■ WHAT IS NEEDED ■
Report each line from the data below that holds the word "linha".

■ DATASET RECORDS ■

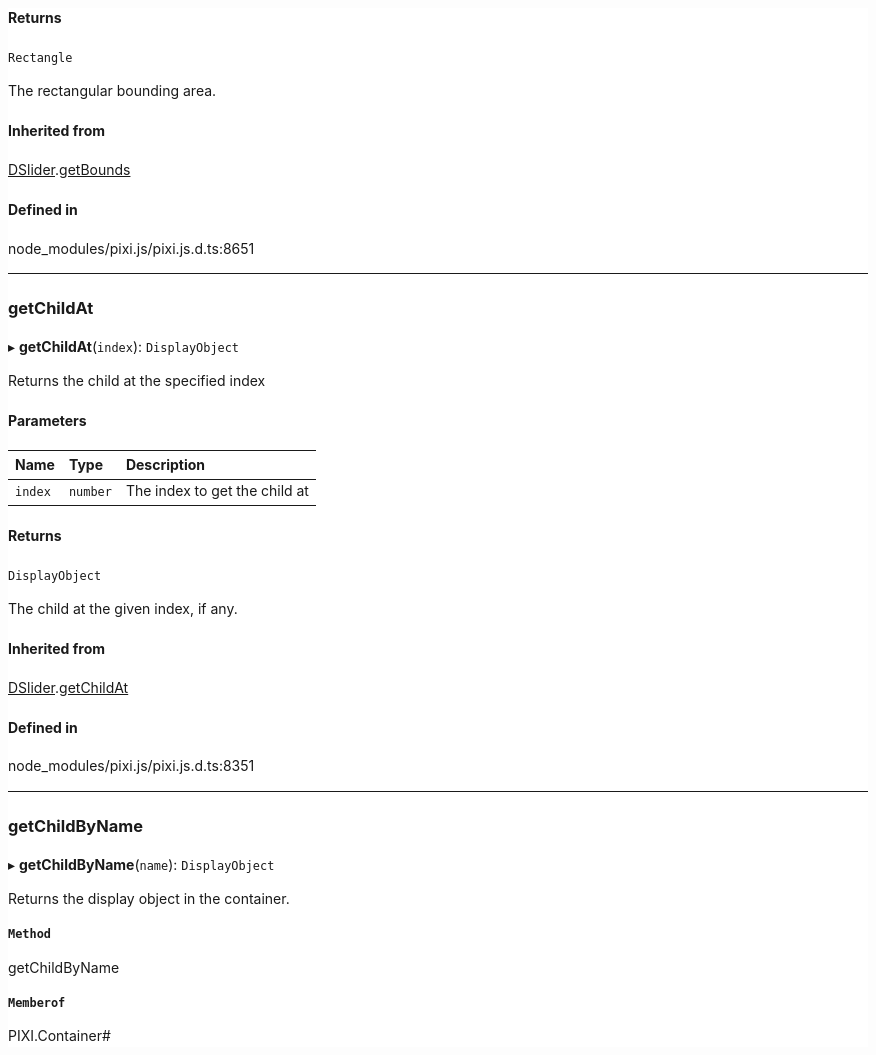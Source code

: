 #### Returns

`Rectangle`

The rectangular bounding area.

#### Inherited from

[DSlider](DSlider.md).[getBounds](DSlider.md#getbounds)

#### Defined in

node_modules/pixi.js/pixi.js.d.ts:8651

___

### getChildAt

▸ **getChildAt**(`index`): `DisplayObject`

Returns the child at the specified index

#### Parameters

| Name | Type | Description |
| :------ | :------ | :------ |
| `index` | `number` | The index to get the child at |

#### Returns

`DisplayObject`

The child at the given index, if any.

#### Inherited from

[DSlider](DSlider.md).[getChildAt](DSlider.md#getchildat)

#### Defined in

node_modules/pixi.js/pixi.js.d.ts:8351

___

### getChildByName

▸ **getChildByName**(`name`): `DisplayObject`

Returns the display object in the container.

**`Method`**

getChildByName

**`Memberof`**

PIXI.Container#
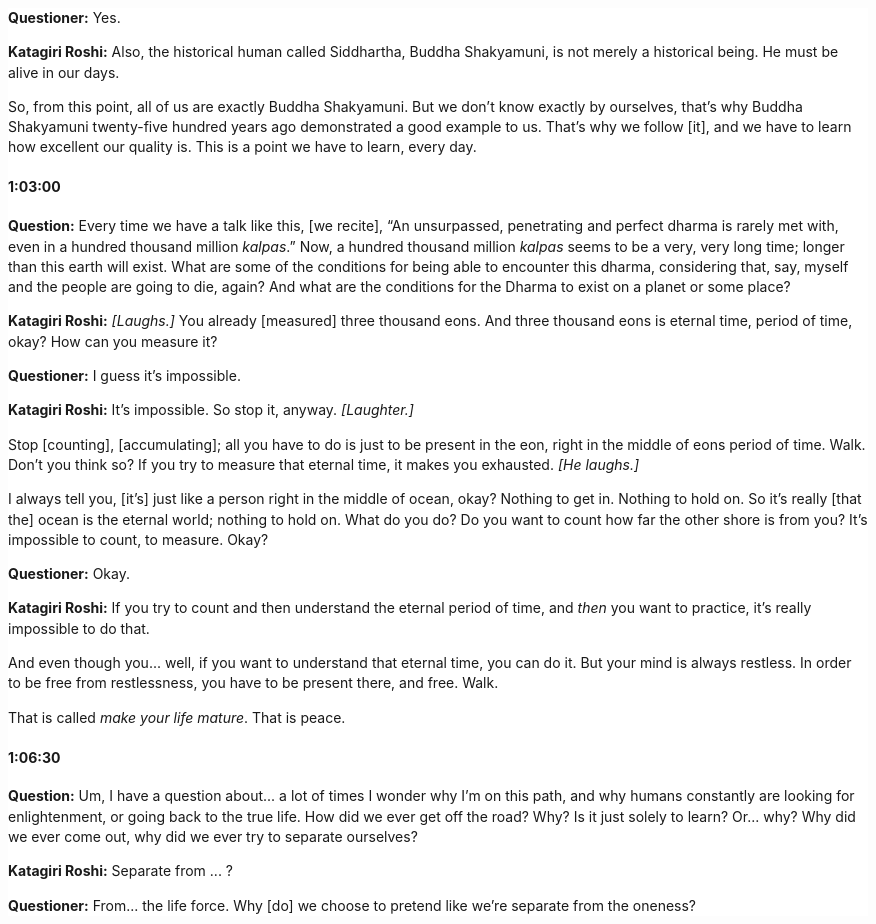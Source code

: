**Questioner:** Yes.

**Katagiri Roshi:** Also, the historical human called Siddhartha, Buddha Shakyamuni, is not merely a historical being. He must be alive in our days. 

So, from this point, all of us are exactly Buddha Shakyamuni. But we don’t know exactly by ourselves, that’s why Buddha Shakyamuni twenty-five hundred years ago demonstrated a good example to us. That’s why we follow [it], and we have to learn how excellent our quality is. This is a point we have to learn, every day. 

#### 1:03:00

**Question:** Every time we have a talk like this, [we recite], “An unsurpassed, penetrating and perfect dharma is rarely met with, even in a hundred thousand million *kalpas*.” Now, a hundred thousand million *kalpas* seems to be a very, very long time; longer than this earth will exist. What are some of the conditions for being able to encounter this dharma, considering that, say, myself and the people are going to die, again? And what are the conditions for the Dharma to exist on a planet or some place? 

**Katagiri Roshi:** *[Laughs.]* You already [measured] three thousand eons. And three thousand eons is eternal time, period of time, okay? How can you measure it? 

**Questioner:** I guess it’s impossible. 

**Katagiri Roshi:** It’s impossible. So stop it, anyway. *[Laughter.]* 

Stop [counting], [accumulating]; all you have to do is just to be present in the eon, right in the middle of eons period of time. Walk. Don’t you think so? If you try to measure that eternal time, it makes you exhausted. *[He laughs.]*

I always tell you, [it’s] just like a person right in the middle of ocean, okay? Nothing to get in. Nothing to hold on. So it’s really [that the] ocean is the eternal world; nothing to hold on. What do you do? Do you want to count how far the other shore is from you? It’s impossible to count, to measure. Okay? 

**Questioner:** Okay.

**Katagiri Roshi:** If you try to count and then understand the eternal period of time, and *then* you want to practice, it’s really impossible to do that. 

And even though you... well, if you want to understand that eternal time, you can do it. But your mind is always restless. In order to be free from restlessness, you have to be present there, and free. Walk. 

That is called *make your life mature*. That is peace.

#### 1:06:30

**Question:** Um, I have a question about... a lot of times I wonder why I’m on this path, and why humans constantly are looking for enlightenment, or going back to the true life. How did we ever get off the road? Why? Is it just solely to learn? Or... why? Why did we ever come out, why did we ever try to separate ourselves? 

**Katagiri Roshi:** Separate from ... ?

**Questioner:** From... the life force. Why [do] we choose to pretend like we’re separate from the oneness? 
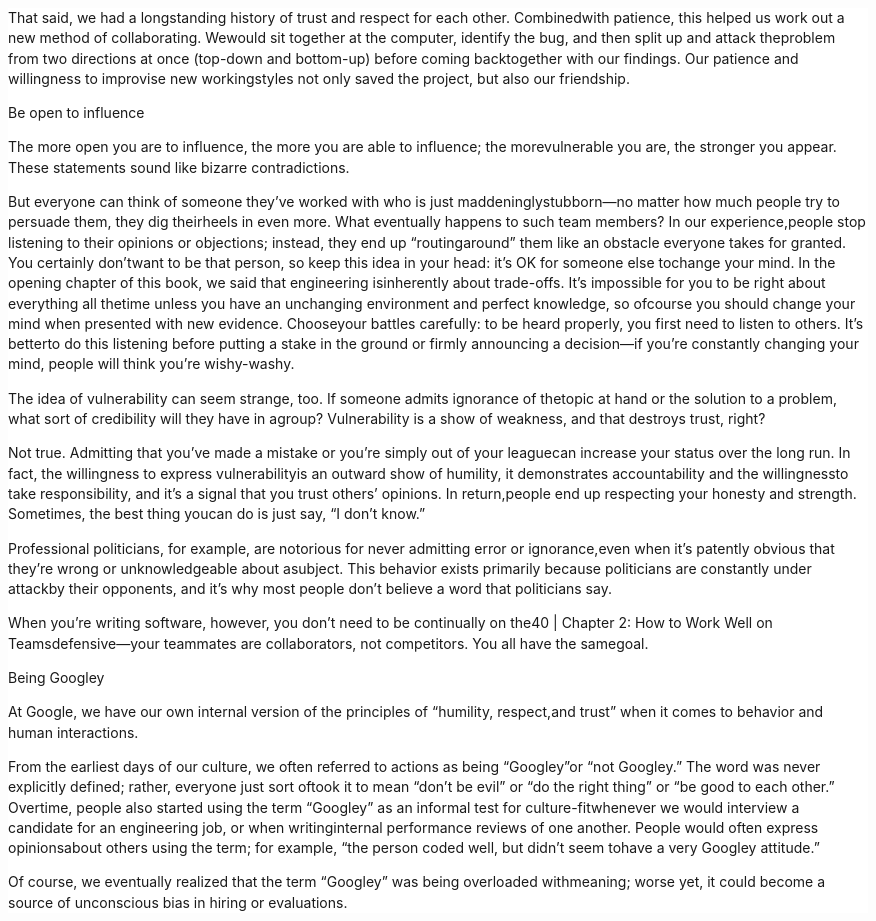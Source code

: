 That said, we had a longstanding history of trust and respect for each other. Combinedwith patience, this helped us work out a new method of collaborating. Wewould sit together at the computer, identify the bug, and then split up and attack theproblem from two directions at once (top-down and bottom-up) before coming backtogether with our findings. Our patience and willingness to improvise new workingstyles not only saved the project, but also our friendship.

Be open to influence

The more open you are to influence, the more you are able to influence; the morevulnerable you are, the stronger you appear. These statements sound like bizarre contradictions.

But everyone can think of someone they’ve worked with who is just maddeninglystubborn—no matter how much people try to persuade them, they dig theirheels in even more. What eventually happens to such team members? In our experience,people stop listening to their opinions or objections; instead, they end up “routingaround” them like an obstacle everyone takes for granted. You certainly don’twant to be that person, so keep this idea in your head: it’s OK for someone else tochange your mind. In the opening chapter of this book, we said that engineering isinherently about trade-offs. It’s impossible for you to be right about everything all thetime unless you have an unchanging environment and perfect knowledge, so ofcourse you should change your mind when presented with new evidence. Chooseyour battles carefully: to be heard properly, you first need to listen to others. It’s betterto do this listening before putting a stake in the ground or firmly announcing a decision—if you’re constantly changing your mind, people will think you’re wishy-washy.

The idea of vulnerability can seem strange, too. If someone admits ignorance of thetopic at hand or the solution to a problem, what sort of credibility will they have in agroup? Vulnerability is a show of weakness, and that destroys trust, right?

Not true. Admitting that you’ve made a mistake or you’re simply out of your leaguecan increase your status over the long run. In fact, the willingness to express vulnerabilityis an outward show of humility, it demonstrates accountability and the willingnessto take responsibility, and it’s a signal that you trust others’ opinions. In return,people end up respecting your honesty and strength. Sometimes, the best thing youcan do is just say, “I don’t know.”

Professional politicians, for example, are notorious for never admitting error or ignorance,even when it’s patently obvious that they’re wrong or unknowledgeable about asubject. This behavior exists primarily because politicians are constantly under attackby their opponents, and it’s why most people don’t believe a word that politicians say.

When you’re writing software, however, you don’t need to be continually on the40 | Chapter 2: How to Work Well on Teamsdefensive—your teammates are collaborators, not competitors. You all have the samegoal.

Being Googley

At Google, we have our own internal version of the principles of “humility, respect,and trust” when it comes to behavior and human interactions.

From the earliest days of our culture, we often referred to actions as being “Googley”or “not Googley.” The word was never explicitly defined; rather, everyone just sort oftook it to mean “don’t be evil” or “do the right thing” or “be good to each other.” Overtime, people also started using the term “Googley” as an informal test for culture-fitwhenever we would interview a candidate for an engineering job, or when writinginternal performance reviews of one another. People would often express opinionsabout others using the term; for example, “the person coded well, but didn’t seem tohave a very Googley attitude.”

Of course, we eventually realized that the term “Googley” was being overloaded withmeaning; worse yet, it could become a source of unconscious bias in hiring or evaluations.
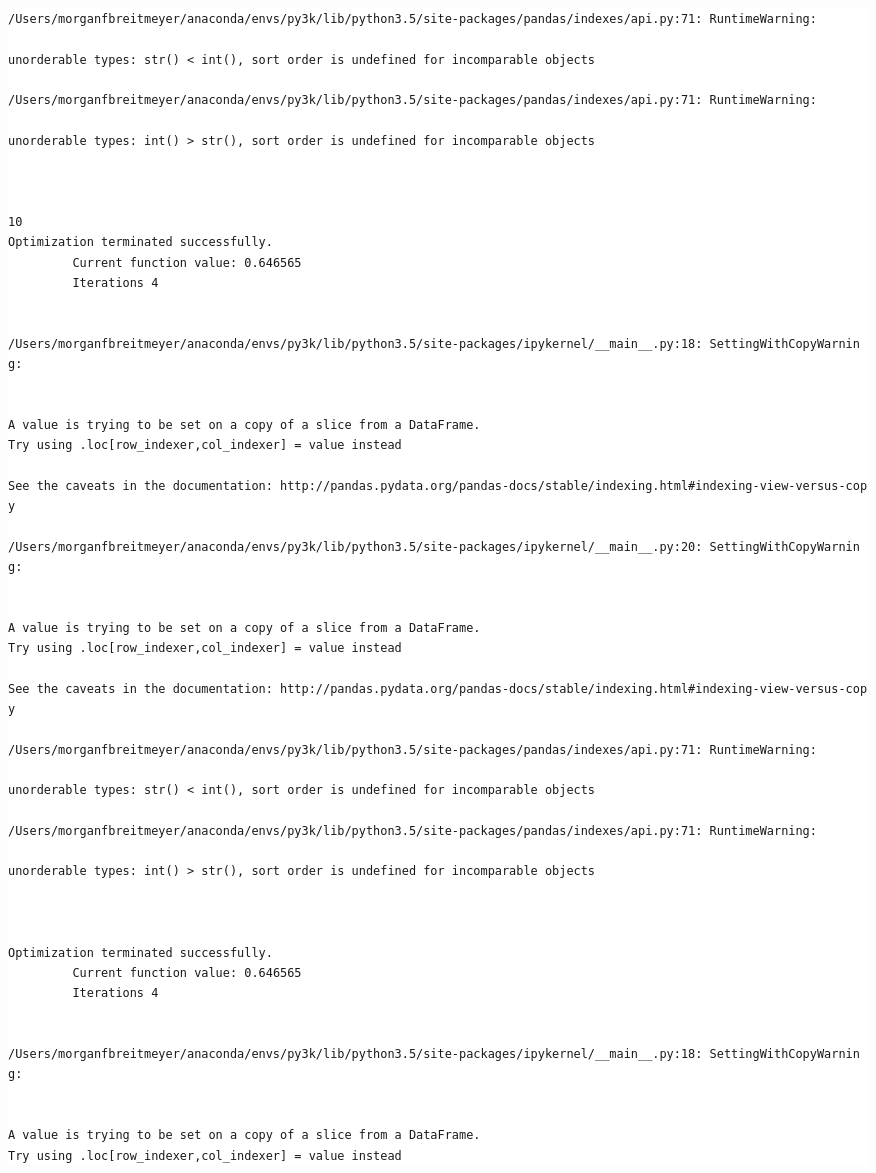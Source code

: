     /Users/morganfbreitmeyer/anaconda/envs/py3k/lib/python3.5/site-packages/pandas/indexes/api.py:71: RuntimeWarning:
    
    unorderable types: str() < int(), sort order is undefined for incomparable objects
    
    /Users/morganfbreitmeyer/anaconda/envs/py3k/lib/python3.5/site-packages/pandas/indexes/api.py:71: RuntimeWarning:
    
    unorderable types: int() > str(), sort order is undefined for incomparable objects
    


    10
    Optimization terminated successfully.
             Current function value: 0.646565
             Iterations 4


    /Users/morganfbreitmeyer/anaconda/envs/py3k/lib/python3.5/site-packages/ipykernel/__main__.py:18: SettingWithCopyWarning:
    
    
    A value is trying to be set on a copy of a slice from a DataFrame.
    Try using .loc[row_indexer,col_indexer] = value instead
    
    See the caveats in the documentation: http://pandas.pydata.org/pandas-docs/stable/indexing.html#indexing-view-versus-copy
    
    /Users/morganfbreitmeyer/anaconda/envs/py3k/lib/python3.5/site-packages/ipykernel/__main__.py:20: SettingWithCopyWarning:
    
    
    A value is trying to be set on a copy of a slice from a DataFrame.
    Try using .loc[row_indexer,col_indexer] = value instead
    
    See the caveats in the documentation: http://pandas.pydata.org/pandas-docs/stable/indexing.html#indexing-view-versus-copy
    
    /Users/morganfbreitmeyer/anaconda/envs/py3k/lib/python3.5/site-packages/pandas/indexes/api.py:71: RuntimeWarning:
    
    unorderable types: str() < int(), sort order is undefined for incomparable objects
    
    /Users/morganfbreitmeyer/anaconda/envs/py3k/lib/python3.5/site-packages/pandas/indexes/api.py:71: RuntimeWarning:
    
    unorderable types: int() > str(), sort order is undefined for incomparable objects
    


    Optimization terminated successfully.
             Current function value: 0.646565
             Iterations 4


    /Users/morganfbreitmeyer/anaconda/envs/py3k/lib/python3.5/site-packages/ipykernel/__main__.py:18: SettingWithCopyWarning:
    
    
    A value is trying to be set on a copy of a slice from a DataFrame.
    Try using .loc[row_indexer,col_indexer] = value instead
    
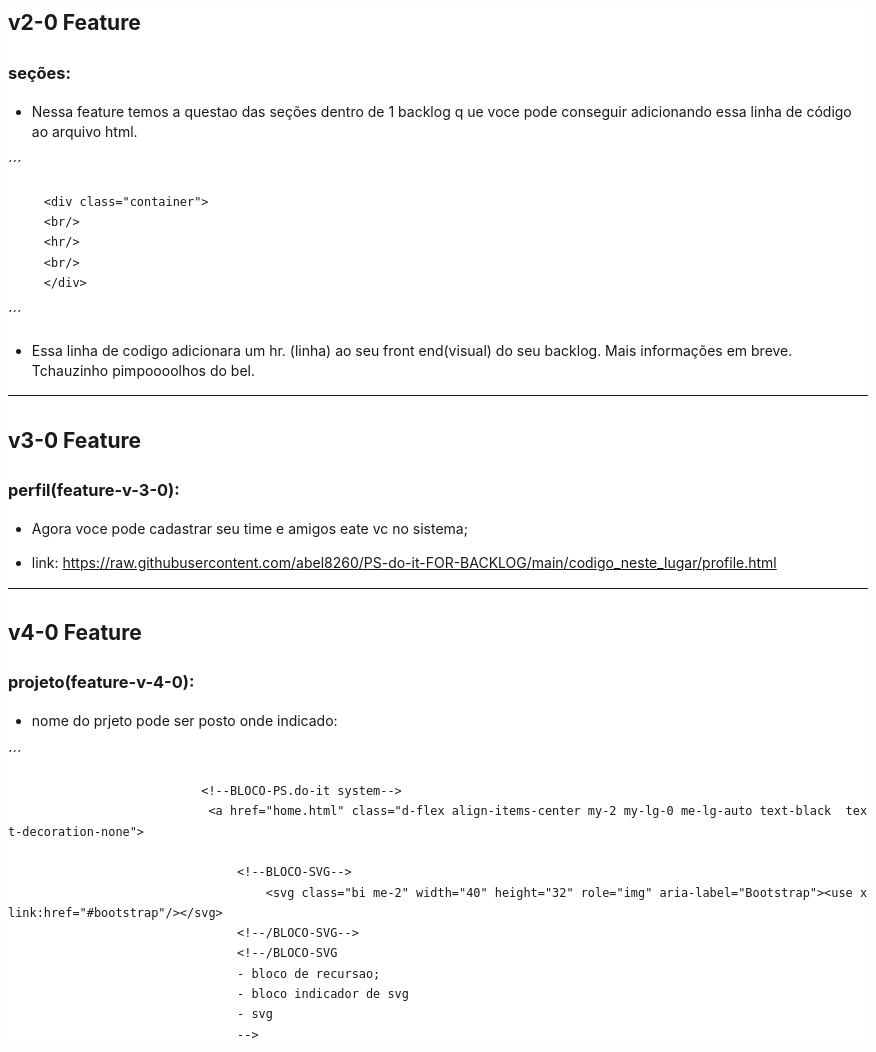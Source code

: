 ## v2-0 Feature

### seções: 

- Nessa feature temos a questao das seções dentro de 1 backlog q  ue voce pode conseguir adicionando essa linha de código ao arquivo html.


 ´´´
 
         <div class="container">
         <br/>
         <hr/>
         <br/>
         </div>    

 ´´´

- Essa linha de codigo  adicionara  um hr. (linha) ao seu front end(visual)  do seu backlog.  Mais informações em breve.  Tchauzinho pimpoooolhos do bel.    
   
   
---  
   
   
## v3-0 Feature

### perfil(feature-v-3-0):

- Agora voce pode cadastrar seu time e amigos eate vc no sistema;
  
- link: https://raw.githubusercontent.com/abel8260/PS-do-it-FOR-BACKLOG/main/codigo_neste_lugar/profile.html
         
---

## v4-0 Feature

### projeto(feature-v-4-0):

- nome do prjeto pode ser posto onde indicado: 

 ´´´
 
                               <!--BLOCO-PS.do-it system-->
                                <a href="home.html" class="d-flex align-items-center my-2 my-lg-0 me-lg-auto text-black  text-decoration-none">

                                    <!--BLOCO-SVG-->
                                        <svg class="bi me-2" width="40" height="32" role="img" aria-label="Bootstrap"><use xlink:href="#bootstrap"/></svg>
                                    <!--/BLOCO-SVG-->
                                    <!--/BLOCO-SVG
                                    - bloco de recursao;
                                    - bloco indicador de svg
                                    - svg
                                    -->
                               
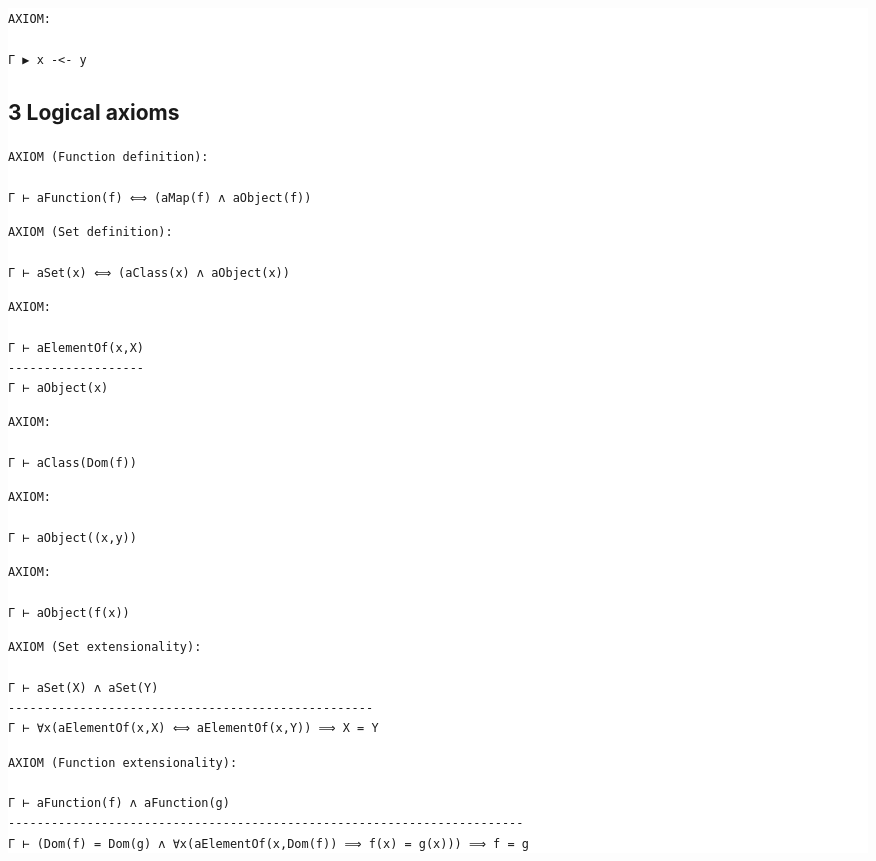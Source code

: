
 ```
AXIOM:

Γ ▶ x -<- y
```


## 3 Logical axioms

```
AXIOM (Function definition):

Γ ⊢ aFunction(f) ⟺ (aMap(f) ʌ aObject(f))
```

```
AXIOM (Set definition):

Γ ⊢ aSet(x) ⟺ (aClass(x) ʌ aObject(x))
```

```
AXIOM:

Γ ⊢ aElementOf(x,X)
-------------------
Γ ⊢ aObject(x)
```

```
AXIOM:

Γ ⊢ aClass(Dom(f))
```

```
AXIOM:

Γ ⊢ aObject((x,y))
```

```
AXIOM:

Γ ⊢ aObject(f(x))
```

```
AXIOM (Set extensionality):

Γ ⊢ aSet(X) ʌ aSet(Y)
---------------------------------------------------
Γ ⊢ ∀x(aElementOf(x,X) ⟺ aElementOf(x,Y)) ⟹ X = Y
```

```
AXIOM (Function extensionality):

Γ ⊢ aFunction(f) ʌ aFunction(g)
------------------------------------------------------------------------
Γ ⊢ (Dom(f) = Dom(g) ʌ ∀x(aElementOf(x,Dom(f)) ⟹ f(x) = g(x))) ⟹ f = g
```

■ THE COMPLETED TASK ■
- Nessa feature temos a questao das seções dentro de 1 backlog q  ue voce pode conseguir adicionando essa linha de código ao arquivo html.
- Essa linha de codigo  adicionara  um hr. (linha) ao seu front end(visual)  do seu backlog.  Mais informações em breve.  Tchauzinho pimpoooolhos do bel.    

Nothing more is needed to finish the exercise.